──────── PROVIDED DATA

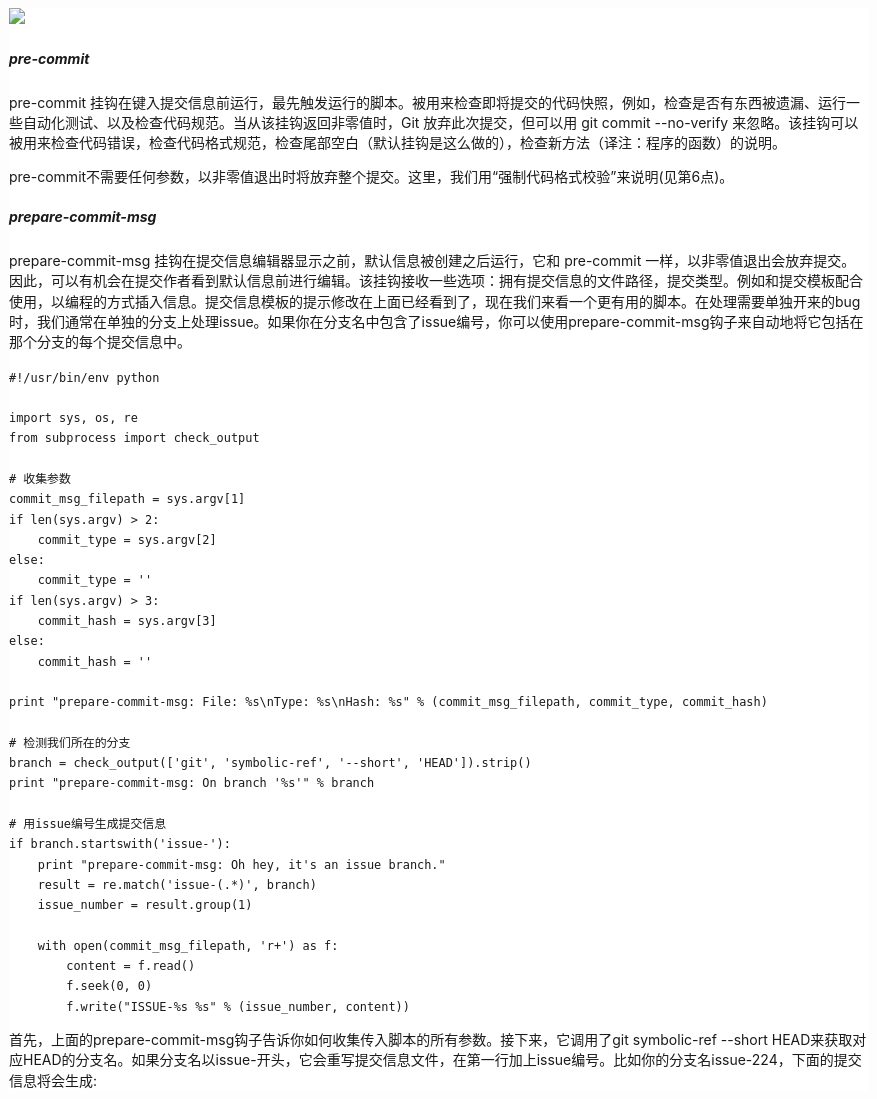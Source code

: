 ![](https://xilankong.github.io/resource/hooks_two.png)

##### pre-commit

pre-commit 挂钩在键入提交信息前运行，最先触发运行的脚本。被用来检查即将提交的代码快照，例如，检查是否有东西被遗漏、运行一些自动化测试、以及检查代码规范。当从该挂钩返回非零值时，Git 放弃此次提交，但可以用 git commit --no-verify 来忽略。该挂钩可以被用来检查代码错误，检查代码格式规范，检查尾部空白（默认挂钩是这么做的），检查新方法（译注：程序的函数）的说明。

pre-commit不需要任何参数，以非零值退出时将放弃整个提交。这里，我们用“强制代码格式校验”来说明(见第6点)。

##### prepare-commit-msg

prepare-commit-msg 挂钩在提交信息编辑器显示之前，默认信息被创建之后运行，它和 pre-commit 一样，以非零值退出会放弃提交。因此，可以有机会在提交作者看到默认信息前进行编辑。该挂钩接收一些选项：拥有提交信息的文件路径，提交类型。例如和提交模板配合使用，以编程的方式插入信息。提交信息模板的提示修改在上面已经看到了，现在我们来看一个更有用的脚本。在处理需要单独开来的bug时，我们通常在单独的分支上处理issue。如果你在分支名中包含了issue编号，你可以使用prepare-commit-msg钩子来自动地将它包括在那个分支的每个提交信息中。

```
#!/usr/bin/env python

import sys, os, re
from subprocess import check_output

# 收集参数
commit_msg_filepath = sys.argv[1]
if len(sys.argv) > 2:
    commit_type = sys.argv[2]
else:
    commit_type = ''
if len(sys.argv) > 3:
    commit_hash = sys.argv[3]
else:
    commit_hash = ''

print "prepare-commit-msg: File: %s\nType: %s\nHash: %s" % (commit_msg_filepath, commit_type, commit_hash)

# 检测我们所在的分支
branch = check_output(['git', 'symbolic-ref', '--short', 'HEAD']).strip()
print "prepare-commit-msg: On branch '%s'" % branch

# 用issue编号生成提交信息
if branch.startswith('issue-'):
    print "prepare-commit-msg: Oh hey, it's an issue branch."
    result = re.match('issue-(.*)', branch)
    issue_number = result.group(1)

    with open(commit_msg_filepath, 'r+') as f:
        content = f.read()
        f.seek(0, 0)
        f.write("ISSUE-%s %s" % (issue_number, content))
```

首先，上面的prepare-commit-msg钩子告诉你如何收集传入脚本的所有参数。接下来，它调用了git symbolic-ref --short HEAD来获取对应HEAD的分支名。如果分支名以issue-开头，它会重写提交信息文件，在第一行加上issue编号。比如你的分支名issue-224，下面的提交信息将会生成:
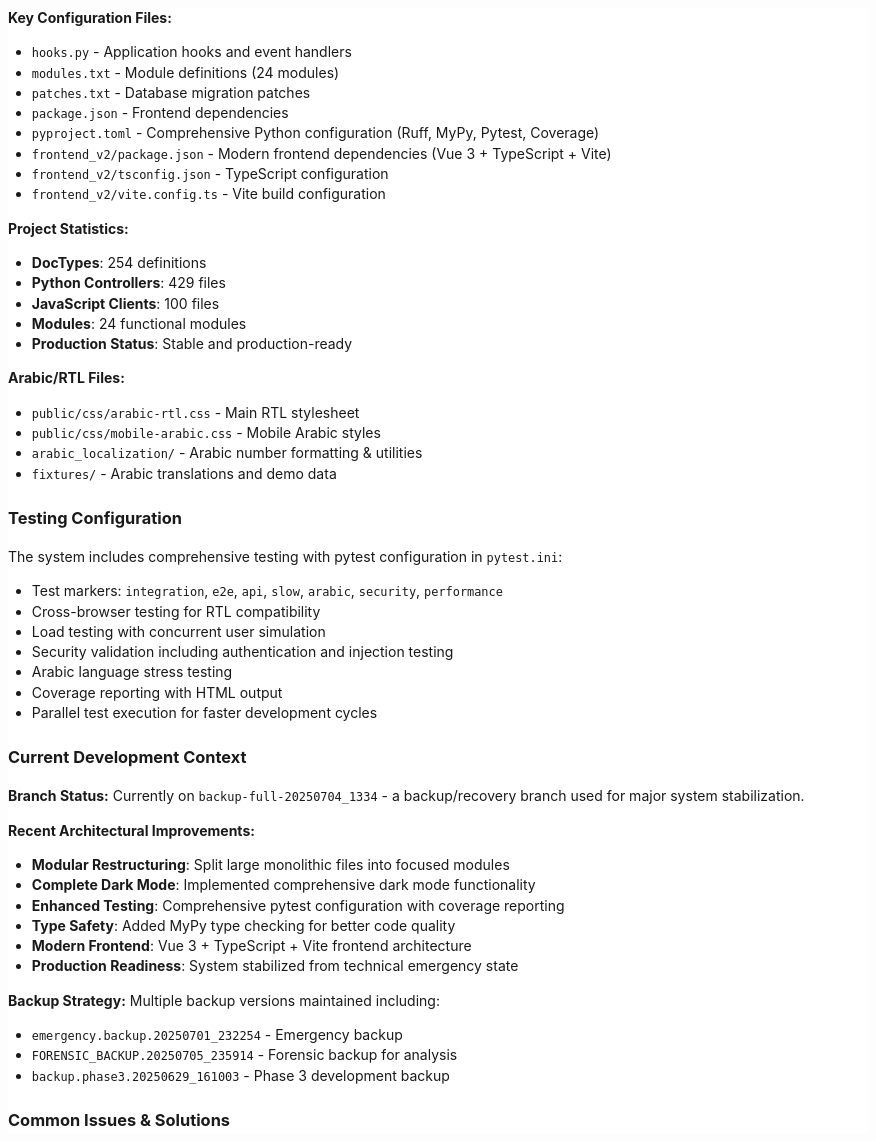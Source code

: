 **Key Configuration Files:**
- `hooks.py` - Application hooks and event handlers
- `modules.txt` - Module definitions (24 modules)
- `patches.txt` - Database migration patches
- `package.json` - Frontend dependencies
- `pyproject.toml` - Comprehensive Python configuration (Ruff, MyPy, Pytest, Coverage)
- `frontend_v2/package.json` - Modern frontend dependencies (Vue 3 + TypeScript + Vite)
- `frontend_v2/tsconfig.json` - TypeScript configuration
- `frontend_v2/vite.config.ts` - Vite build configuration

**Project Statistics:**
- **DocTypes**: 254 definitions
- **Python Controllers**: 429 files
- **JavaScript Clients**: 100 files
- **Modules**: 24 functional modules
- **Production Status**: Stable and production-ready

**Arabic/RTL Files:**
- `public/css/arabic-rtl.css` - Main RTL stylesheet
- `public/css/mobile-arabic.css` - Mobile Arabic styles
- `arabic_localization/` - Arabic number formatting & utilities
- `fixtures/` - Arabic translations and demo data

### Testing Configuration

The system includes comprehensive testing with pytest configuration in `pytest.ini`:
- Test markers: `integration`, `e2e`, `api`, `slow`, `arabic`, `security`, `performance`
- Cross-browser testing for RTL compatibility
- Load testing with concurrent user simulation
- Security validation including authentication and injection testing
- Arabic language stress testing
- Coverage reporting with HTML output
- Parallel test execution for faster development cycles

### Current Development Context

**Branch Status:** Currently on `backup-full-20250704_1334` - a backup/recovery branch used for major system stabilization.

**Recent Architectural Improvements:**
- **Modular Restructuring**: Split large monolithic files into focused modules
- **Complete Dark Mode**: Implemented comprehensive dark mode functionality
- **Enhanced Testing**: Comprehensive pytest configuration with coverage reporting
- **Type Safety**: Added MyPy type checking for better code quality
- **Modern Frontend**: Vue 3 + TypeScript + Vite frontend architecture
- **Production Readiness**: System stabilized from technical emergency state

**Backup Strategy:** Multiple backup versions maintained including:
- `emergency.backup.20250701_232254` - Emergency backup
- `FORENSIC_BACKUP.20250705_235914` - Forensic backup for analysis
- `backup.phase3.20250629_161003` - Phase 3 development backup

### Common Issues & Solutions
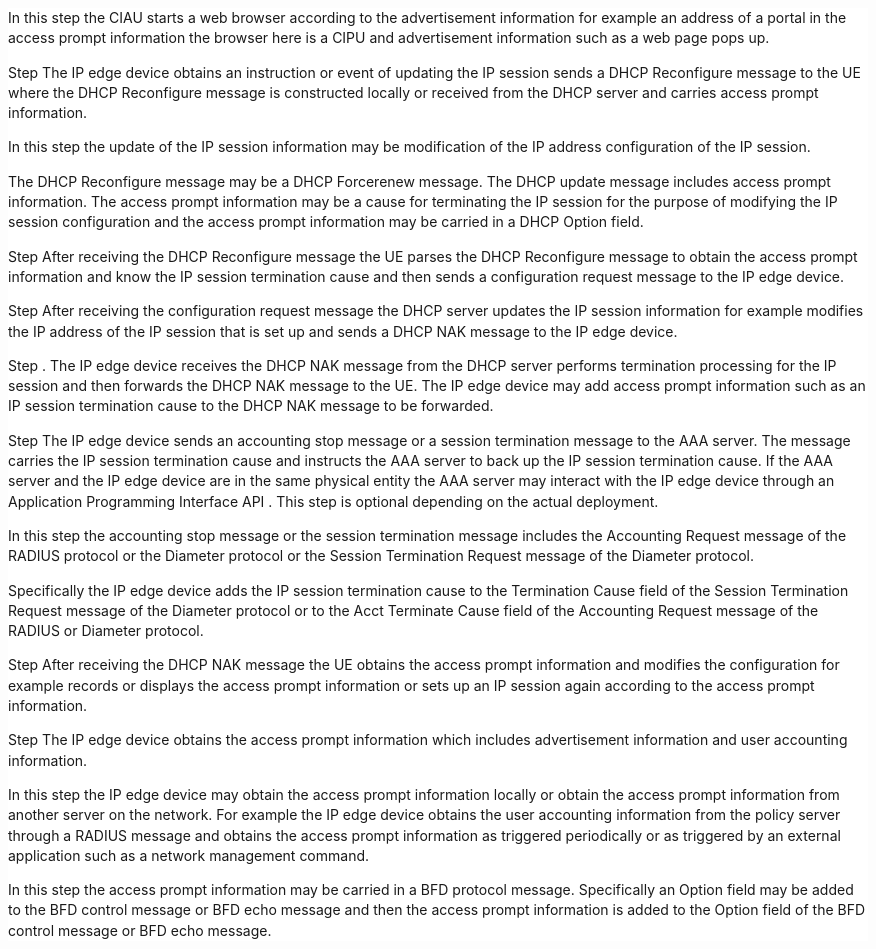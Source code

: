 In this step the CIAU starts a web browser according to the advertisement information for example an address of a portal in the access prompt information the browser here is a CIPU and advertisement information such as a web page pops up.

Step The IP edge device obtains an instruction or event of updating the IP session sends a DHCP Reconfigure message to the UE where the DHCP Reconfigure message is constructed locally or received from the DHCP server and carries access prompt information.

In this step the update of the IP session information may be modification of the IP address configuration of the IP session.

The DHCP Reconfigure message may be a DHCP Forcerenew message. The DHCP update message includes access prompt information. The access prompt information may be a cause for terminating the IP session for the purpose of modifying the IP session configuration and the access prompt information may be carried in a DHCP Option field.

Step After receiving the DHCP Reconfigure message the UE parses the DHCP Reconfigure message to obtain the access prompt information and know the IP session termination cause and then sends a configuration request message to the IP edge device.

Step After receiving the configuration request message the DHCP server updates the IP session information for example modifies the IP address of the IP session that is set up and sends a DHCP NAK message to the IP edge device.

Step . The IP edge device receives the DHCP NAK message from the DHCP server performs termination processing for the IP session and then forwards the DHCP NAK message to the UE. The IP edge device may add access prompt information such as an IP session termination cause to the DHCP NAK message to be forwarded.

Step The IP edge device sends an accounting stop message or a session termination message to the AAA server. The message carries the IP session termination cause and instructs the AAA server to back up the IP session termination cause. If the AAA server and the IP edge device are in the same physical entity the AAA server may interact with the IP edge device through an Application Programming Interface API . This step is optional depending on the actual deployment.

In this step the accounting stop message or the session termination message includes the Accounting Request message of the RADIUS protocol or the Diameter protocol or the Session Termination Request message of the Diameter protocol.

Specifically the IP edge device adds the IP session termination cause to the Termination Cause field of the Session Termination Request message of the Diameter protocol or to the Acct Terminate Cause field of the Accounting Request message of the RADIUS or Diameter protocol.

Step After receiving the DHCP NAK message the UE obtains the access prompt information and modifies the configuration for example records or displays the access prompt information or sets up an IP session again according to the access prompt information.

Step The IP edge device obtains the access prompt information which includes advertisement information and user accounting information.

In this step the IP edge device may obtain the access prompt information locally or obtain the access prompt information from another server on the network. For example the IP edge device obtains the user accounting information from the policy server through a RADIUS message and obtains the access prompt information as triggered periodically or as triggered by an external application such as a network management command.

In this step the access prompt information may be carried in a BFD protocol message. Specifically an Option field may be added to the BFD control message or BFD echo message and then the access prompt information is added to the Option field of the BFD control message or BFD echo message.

────────────────

◆ PROMPT:
Give back the material exactly as written, from its first line to the line that contains "##### pre-commit", and leave out the pictures.

◆ RESPONSE FOR THIS EXERCISE:
Source code

: ![](https://xilankong.github.io/resource/hooks_two.png)

##### pre-commit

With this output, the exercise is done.